The genesis of this project comes from Boyle. He read the book and immediately knew he wanted to make the movie. He told his frequent collaborator producer Christian Colson, but Colson thought it impossible. Same with screenwriter Simon Beaufoy. Then Boyle wrote a six-page treatment that will become infamous. That treatment outlined the entire story as well as the way that Boyle intended to convey it visually. After reading it, they were in.

The idea was to make this story come across as a first person journey. Every effort was made to put the audience in the head of Aron Ralston. The moment that Boyle knew the movie was possible was when read about Ralston talking to the camera. The movie does not really work if there is only Ralston talking to himself, but as soon as that camera comes into play a dialogue is created and thus a story.
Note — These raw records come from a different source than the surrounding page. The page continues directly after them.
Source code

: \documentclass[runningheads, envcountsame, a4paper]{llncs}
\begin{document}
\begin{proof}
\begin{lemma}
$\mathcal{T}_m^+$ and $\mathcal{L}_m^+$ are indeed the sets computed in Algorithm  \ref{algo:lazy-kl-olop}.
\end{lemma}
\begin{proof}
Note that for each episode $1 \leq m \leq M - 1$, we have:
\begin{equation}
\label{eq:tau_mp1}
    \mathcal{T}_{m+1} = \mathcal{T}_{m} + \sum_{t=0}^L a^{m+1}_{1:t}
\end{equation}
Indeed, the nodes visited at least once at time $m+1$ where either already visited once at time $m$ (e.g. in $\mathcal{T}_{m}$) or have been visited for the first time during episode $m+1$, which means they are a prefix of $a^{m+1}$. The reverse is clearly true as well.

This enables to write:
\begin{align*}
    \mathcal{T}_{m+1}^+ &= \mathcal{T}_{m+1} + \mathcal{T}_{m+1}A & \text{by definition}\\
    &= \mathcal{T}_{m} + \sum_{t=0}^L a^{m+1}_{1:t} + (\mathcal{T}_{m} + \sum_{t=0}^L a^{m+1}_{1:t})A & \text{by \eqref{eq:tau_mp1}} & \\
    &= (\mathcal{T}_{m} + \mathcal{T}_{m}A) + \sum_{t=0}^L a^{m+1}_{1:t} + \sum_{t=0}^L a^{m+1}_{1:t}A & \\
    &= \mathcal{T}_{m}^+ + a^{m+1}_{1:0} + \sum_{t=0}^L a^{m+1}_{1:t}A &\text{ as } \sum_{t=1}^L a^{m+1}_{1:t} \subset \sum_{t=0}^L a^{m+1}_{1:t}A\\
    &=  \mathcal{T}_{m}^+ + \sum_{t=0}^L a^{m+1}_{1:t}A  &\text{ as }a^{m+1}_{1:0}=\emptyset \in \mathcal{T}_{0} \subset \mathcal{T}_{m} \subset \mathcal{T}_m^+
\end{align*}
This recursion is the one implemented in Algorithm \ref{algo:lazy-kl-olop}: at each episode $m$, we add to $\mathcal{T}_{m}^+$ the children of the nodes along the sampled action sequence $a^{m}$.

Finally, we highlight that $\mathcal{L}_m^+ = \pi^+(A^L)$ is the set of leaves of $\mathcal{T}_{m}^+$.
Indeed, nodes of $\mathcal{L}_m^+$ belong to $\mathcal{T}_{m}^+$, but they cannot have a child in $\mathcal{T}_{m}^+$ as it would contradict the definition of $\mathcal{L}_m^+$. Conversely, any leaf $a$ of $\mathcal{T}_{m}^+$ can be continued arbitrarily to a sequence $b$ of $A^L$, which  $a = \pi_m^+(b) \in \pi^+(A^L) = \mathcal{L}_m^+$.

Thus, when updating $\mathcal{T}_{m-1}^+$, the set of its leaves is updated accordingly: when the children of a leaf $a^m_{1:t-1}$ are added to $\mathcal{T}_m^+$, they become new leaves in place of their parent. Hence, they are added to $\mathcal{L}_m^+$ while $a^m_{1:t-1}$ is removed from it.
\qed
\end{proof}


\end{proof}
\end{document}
127 Hours is a film worth studying for years to come, for it’s a textbook on how to make a story cinematic. Everyone here is at the top of their game. Fox Searchlight has the two top contenders for best picture this year, along with their December release, Darren Aronofsky’s Black Swan. It’s possible that The King’s Speech is more fitting for the Academy’s tastes, just in subject matter and writing and acting style, but it does not come close to these two films as far as Boyle’s and Aronofsky’s artistic mastery of the medium.